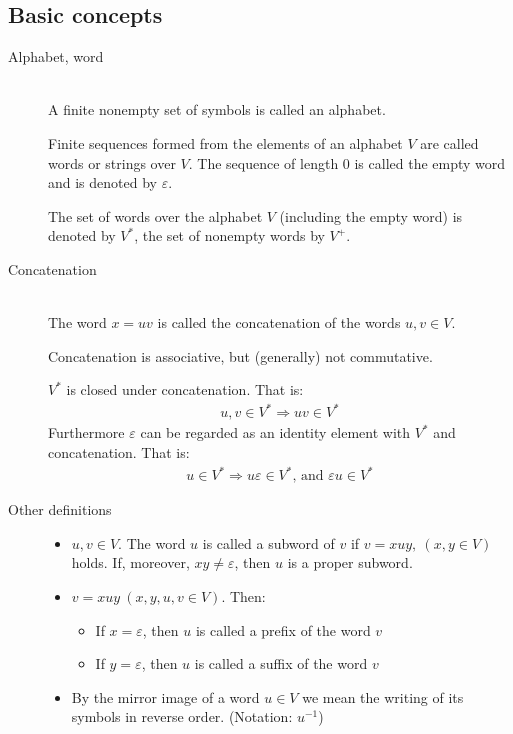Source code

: \documentclass[margin=0px]{article}
\begin{document}
\subsection{Basic concepts}
\begin{description}
    \item[Alphabet, word] \hfill \\
        A finite nonempty set of symbols is called an alphabet.

        Finite sequences formed from the elements of an alphabet $V$ are called words or strings over $V$. The sequence of length 0 is called the empty word and is denoted by
        $\varepsilon$.

        The set of words over the alphabet $V$ (including the empty word) is denoted by $V^*$, the set of nonempty words by $V^+$.

    \item[Concatenation] \hfill \\
        The word $ x = uv$ is called the concatenation of the words $u,v \in V$.

        Concatenation is associative, but (generally) not commutative.

        $V^*$ is closed under concatenation. That is:
        \begin{align*}
            u,v \in V^* \Rightarrow uv \in V^*
        \end{align*}
        Furthermore $\varepsilon$ can be regarded as an identity element with $V^*$ and concatenation. That is:
        \begin{align*}
            u \in V^* \Rightarrow u\varepsilon \in V^* \textrm{, and }\varepsilon u \in V^*
        \end{align*}
    \item[Other definitions] \hfill
        \begin{itemize}
            \item $u,v \in V$. The word $u$ is called a subword of $v$ if $ v = xuy , \ (x,y \in V)$ holds. If, moreover, $xy\neq\varepsilon$, then $u$ is a proper subword.

            \item $ v  = xuy \ (x,y,u,v \in V)$. Then:
                  \begin{itemize}
                      \item If $x=\varepsilon$, then $u$ is called a prefix of the word $v$
                      \item If $y=\varepsilon$, then $u$ is called a suffix of the word $v$
                  \end{itemize}

            \item By the mirror image of a word $u\in V$ we mean the writing of its symbols in reverse order. (Notation: $u^{-1}$)
        \end{itemize}
\end{description}
\end{document}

**Exercise details**
Drop the pictures, then write out everything else in the records exactly.

**Result of the exercise**
Source code

: \documentclass[margin=0px]{article}
\begin{document}
\subsection{Basic concepts}
\begin{description}
    \item[Alphabet, word] \hfill \\
        A finite nonempty set of symbols is called an alphabet.

        Finite sequences formed from the elements of an alphabet $V$ are called words or strings over $V$. The sequence of length 0 is called the empty word and is denoted by
        $\varepsilon$.

        The set of words over the alphabet $V$ (including the empty word) is denoted by $V^*$, the set of nonempty words by $V^+$.

    \item[Concatenation] \hfill \\
        The word $ x = uv$ is called the concatenation of the words $u,v \in V$.

        Concatenation is associative, but (generally) not commutative.

        $V^*$ is closed under concatenation. That is:
        \begin{align*}
            u,v \in V^* \Rightarrow uv \in V^*
        \end{align*}
        Furthermore $\varepsilon$ can be regarded as an identity element with $V^*$ and concatenation. That is:
        \begin{align*}
            u \in V^* \Rightarrow u\varepsilon \in V^* \textrm{, and }\varepsilon u \in V^*
        \end{align*}
    \item[Other definitions] \hfill
        \begin{itemize}
            \item $u,v \in V$. The word $u$ is called a subword of $v$ if $ v = xuy , \ (x,y \in V)$ holds. If, moreover, $xy\neq\varepsilon$, then $u$ is a proper subword.

            \item $ v  = xuy \ (x,y,u,v \in V)$. Then:
                  \begin{itemize}
                      \item If $x=\varepsilon$, then $u$ is called a prefix of the word $v$
                      \item If $y=\varepsilon$, then $u$ is called a suffix of the word $v$
                  \end{itemize}

            \item By the mirror image of a word $u\in V$ we mean the writing of its symbols in reverse order. (Notation: $u^{-1}$)
        \end{itemize}
\end{description}
\end{document}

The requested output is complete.